In 2024, shares of the Tata Group company that operates fashion and lifestyle retail chains such as Westside and Zudio surged 132.9% while the benchmark Nifty gained only 9.1%. “It seems like the best for Trent, as far as stock price action is concerned, is behind us,” said Dharmesh Kant, head of research at Cholamandalam Securities. “A catch up in valuation and price action is expected along with normalisation of growth in the next three years.”

Trent shares tumbled 8.3% on Thursday after its third quarter results, but regained some of the losses on Friday, rising 3.1% to close at ₹5,440. So far this year, Trent has plunged over 23.3% while Nifty declined 0.34% in the same period.

Ahead of last week’s correction, Trent was trading at over 130 times price-to-earnings valuations, and it remains richly valued, Kant said.

Reliance Retail’s relaunch of Chinese fast-fashion retailer Shein in India is expected to increase competition for Trent.

Most brokerages, though, remain positive on Trent but have reduced their price targets. Jefferies retained a ‘hold’ rating on the stock but slashed price target to ₹5,800 from ₹5,900.”Despite some investor concerns, reported Ebitda margins were largely maintained, which came as a relief,” Jefferies’ analysts in a note. “The stock surprisingly corrected 8% post results-probably as the earning upgrade cycle seems to have paused and valuation is not cheap.”

‘Trent May be Losing Favour with Investors’Agencies

Goldman Sachs lowered its price target to ₹8,120, citing “slightly lower operating margins going forward.”

“This is because growth may be more space-led in the near term. We did not find anything materially adverse in Trent’s 3Q print or the earnings release to warrant the sharp stock price reaction,” its analysts said in a note.

Analysts at Bernstein said the results were a mixed bag and that the slide in the shares post results was an over-reaction. While revenue growth and margins are positive, same store sales growth (SSSG) was a key disappointment. The brokerage has an ‘outperform’ rating for Trent but reduced the target price to ₹6,900.

Some analysts said that in the last couple of months, Trent has witnessed profit booking due to slowdown in consumption and expensive valuations.
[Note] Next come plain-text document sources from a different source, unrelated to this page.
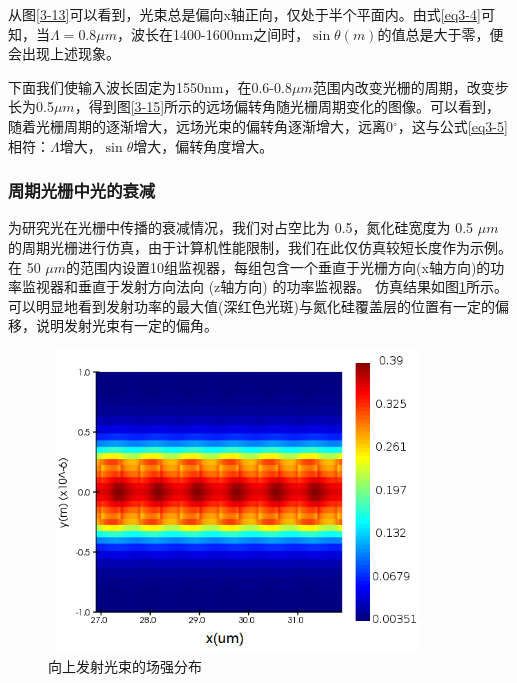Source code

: \documentclass[UTF8,a4paper,12pt]{ctexart}
\numberwithin{equation}{section}
\begin{document}
从图\ref{3-13}可以看到，光束总是偏向x轴正向，仅处于半个平面内。由式\ref{eq3-4}可知，当$\Lambda=0.8\mu m$，波长在1400-1600nm之间时，$\sin\theta(m)$的值总是大于零，便会出现上述现象。

下面我们使输入波长固定为1550nm，在0.6-0.8$\mu m$范围内改变光栅的周期，改变步长为0.5$\mu m$，得到图\ref{3-15}所示的远场偏转角随光栅周期变化的图像。可以看到，随着光栅周期的逐渐增大，远场光束的偏转角逐渐增大，远离0$^\circ$，这与公式\ref{eq3-5}相符：$\Lambda$增大，$\sin{\theta}$增大，偏转角度增大。

\subsubsection{周期光栅中光的衰减}
\label{sec3-3-4}
为研究光在光栅中传播的衰减情况，我们对占空比为 0.5，氮化硅宽度为 0.5
$\mu  m$ 的周期光栅进行仿真，由于计算机性能限制，我们在此仅仿真较短长度作为示例。在 50
$\mu  m$的范围内设置10组监视器，每组包含一个垂直于光栅方向(x轴方向)的功率监视器和垂直于发射方向法向 (z轴方向) 的功率监视器。
仿真结果如图\ref{3-16}所示。可以明显地看到发射功率的最大值(深红色光斑)与氮化硅覆盖层的位置有一定的偏移，说明发射光束有一定的偏角。

\begin{figure}[htbp]
\centering
\includegraphics[height=8cm,width=10cm]{fig27.png}
\caption{向上发射光束的场强分布}
\label{3-16}
\end{figure}
\end{document}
After the FY26 budget announcement, which is expected to trigger a consumption boost, Trent stock had jumped 7.5%. However, it tumbled 11% since Shein returned to India after five years with the launch of its shopping app on January 31. Some analysts said since Shein is expected to be an aggressive disruptor, it could eat into Trent’s market share.

“The competitive intensity from Reliance Retail’s Shein added to the correction in Trent, while another 10% downside cannot be ruled out,” Kant said. “A time wise correction seems imminent as earnings catch up with valuations.”

He expects Trent’s quarterly profit growth to contract further from Q3 run rate of 34%. Hemang Jani, director at investment advisory Finazenn, however, said the decline in Trent stock is primarily due to the valuations and not because of Shein’s relaunch. “Shein is not expected to pose a significant challenge to Trent as the models are online and offline, respectively, with Trent being able to play the game better, given its inventory management and store expansion,” he said

Jani said Trent’s Q2 and Q3 earnings were lower than estimates but remained strong on a standalone basis, and potential in the stock remains as sufficient levers exist to drive and sustain growth in the next couple of years.

“Investors can continue to hold the stock and add on declines as earnings remain intact despite high valuations,” he said. Independent analyst Ambareesh Baliga attributed the strong growth in Trent to aggressive addition of Zudio outlets in the past few quarters.

“Now the fresh store additions would slow down along with consolidation of some of the existing stores, leading to lower-than-expected growth in the next few quarters,” he said.

At current valuations, expectations from Trent are very high; hence, a slight misstep could lead to a major correction, Baliga said. “Given the current valuations, the growth potential is already priced in and there could be further downgrades in Q4 after the reduction in price targets this quarter,” he said. “The stock could see a downside of around 20% from current levels.”